Learning With Lena

Nov 25, 2019

Watching Lena Miculek, whether we’re chatting, sitting at dinner, or standing on a shooting range, I feel a lot like I imagine Winnie the Pooh felt watching Tigger be Tigger. She operates at a rate at which I can only marvel.

Her pace is exhausting, but her enthusiasm’s so-contagious that you don’t notice you’ve worn yourself out trying to do -slowly- what she does at rates that would leave a hummingbird huffing.

Lena Miculek isn’t just proof that genes count - a lot- when it comes to motor skills. She’s also continuing the family tradition of top-level professional instructor. Jim Shepherd/OWDN photo.

Last week, I was part of a group of writers out at Gunsite Academy to test some new guns from Mossberg. We were also fortunate enough to spend a significant amount of time -on and off the ranges- with Mossberg professional shooters Jerry and Lena Miculek.

Having been coached by Jerry in the past, I knew he would give us solid coaching that would be based on his assessment of our individual abilities.

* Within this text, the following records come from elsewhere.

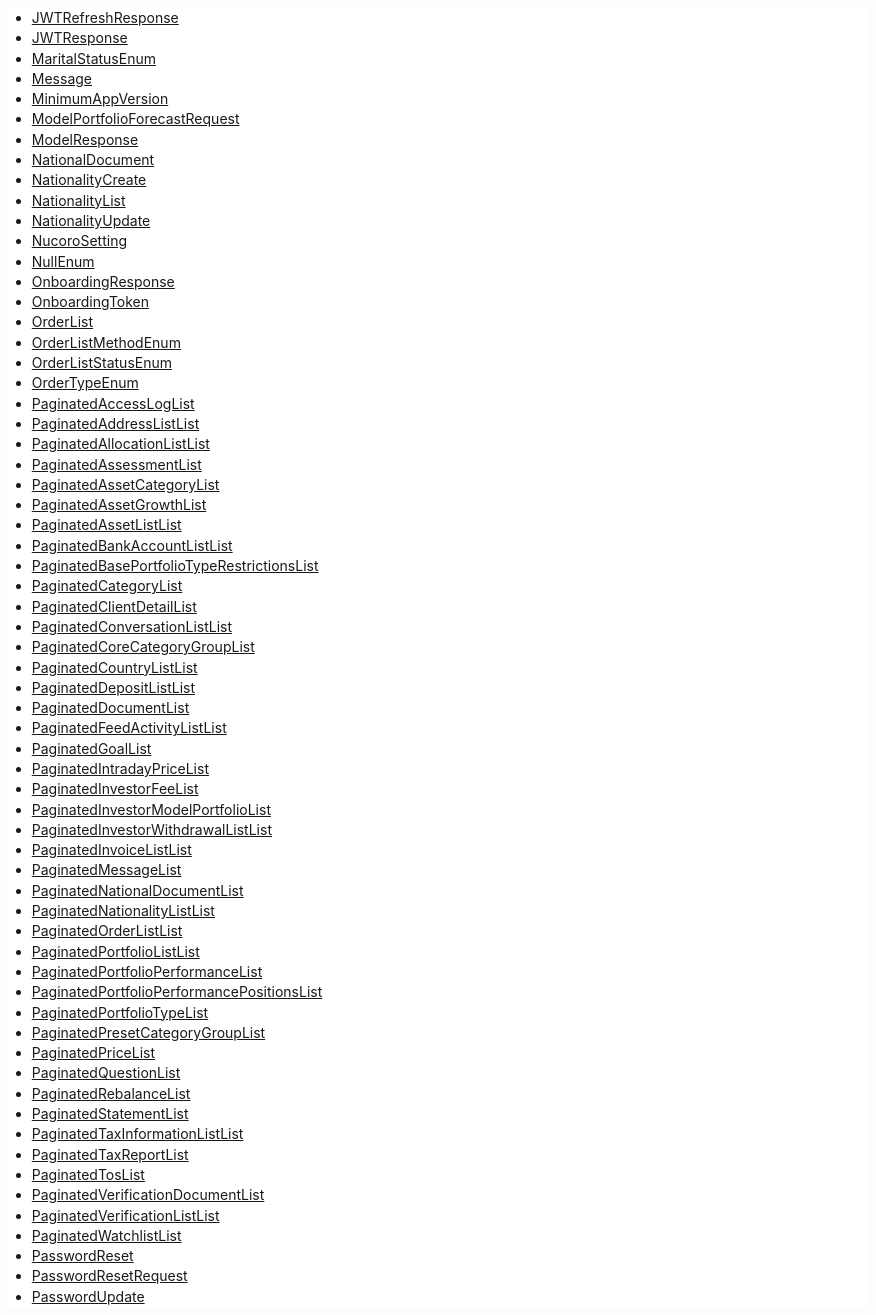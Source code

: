  - [JWTRefreshResponse](docs/JWTRefreshResponse.md)
 - [JWTResponse](docs/JWTResponse.md)
 - [MaritalStatusEnum](docs/MaritalStatusEnum.md)
 - [Message](docs/Message.md)
 - [MinimumAppVersion](docs/MinimumAppVersion.md)
 - [ModelPortfolioForecastRequest](docs/ModelPortfolioForecastRequest.md)
 - [ModelResponse](docs/ModelResponse.md)
 - [NationalDocument](docs/NationalDocument.md)
 - [NationalityCreate](docs/NationalityCreate.md)
 - [NationalityList](docs/NationalityList.md)
 - [NationalityUpdate](docs/NationalityUpdate.md)
 - [NucoroSetting](docs/NucoroSetting.md)
 - [NullEnum](docs/NullEnum.md)
 - [OnboardingResponse](docs/OnboardingResponse.md)
 - [OnboardingToken](docs/OnboardingToken.md)
 - [OrderList](docs/OrderList.md)
 - [OrderListMethodEnum](docs/OrderListMethodEnum.md)
 - [OrderListStatusEnum](docs/OrderListStatusEnum.md)
 - [OrderTypeEnum](docs/OrderTypeEnum.md)
 - [PaginatedAccessLogList](docs/PaginatedAccessLogList.md)
 - [PaginatedAddressListList](docs/PaginatedAddressListList.md)
 - [PaginatedAllocationListList](docs/PaginatedAllocationListList.md)
 - [PaginatedAssessmentList](docs/PaginatedAssessmentList.md)
 - [PaginatedAssetCategoryList](docs/PaginatedAssetCategoryList.md)
 - [PaginatedAssetGrowthList](docs/PaginatedAssetGrowthList.md)
 - [PaginatedAssetListList](docs/PaginatedAssetListList.md)
 - [PaginatedBankAccountListList](docs/PaginatedBankAccountListList.md)
 - [PaginatedBasePortfolioTypeRestrictionsList](docs/PaginatedBasePortfolioTypeRestrictionsList.md)
 - [PaginatedCategoryList](docs/PaginatedCategoryList.md)
 - [PaginatedClientDetailList](docs/PaginatedClientDetailList.md)
 - [PaginatedConversationListList](docs/PaginatedConversationListList.md)
 - [PaginatedCoreCategoryGroupList](docs/PaginatedCoreCategoryGroupList.md)
 - [PaginatedCountryListList](docs/PaginatedCountryListList.md)
 - [PaginatedDepositListList](docs/PaginatedDepositListList.md)
 - [PaginatedDocumentList](docs/PaginatedDocumentList.md)
 - [PaginatedFeedActivityListList](docs/PaginatedFeedActivityListList.md)
 - [PaginatedGoalList](docs/PaginatedGoalList.md)
 - [PaginatedIntradayPriceList](docs/PaginatedIntradayPriceList.md)
 - [PaginatedInvestorFeeList](docs/PaginatedInvestorFeeList.md)
 - [PaginatedInvestorModelPortfolioList](docs/PaginatedInvestorModelPortfolioList.md)
 - [PaginatedInvestorWithdrawalListList](docs/PaginatedInvestorWithdrawalListList.md)
 - [PaginatedInvoiceListList](docs/PaginatedInvoiceListList.md)
 - [PaginatedMessageList](docs/PaginatedMessageList.md)
 - [PaginatedNationalDocumentList](docs/PaginatedNationalDocumentList.md)
 - [PaginatedNationalityListList](docs/PaginatedNationalityListList.md)
 - [PaginatedOrderListList](docs/PaginatedOrderListList.md)
 - [PaginatedPortfolioListList](docs/PaginatedPortfolioListList.md)
 - [PaginatedPortfolioPerformanceList](docs/PaginatedPortfolioPerformanceList.md)
 - [PaginatedPortfolioPerformancePositionsList](docs/PaginatedPortfolioPerformancePositionsList.md)
 - [PaginatedPortfolioTypeList](docs/PaginatedPortfolioTypeList.md)
 - [PaginatedPresetCategoryGroupList](docs/PaginatedPresetCategoryGroupList.md)
 - [PaginatedPriceList](docs/PaginatedPriceList.md)
 - [PaginatedQuestionList](docs/PaginatedQuestionList.md)
 - [PaginatedRebalanceList](docs/PaginatedRebalanceList.md)
 - [PaginatedStatementList](docs/PaginatedStatementList.md)
 - [PaginatedTaxInformationListList](docs/PaginatedTaxInformationListList.md)
 - [PaginatedTaxReportList](docs/PaginatedTaxReportList.md)
 - [PaginatedTosList](docs/PaginatedTosList.md)
 - [PaginatedVerificationDocumentList](docs/PaginatedVerificationDocumentList.md)
 - [PaginatedVerificationListList](docs/PaginatedVerificationListList.md)
 - [PaginatedWatchlistList](docs/PaginatedWatchlistList.md)
 - [PasswordReset](docs/PasswordReset.md)
 - [PasswordResetRequest](docs/PasswordResetRequest.md)
 - [PasswordUpdate](docs/PasswordUpdate.md)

With high-level shooters like Chris Cerino and Jeff Krambit, he would offer subtle suggestions that help trim hundredths of seconds off their shooting times. For me, it’s more gross motor skills. Things like “try to find the sights before yanking the trigger.”

Having not watched Lena teach, I didn’t quite know what to expect. But I had pretty high expectations.

After all, she’s the daughter of two of this generation’s best shooters (Jerry and Kay Clark Miculek). They also happen to be a pair of the most effective teachers/coaches I’ve ever known in any sport.

I knew she was good people and a champion shooter.

But I was blown away by how well she could teach. Granted, she’s grown up under the tutelage of a pair of masters at shooting and instruction. But a 24-year old who can break the complicated action of loading a shotgun at high speed down into easy-to-chew bites is unique.

She’s no mashup of her Mom or Dad’s teaching styles. Hers is a decidedly “Lena” approach . It’s unique to Lena.

Before she even starts teaching, she tosses out a concept that’s completely heretical to many “instructors”.

“There is no right way or wrong way to do anything,” she smiles, “you need to find out what’s ‘right’ for yourself, and you need to question everything you do and everything anyone tells you.

“OK,” she continues, “always listen to everyones advice, tips, tricks, whatever, but it’s up to you not to take it and just decide that’s what I’ll do.”

“You have to question it all,” she says, “you figure out if there’s a benefit for you. Then you pick-and-choose what works for you. Don’t be afraid to modify someone else’s techniques to be yours. That’s where true gains are made.”

“I can teach you a grip,” she explained, “or I can tell you what your goals are with a grip- recoil control, keeping the sights down, weight forward and all those things. Then you can create a grip that works - it’s your grip.”

She wants her students to be unique.

Watching her tell a very large guy in our group that all he needed to do was to develop a position where he standing comfortably when shooting his shotgun was impactful. Especially -after she’d just gone in depth to explain how her size (or lack thereof) forced her to be extremely aggressive in her shooting position in order to manage a 12 gauge’s recoil. She really believes that “unique” thing she teaches.

Off the range, I asked her how her philosophy impacts her practice time.

Her answer took me by surprise.

“When I first go to the range,” she laughed, “I tell myself I know nothing, everything I do is wrong, and there’s got to be a better way. Then I look at everything I do - with the goal of stripping out any unnecessary movement.”

Lena’s approach proves to me- again- that good coaches break you down and force you into their mold. Great coaches take what you have and enable you to take those abilities to higher levels than you might dream possible.

There’s no need to be concerned that the skillsets down on Shooters Lane in Princeton, Louisiana are diminishing. They may moving into a younger generation, but they’re not going anywhere.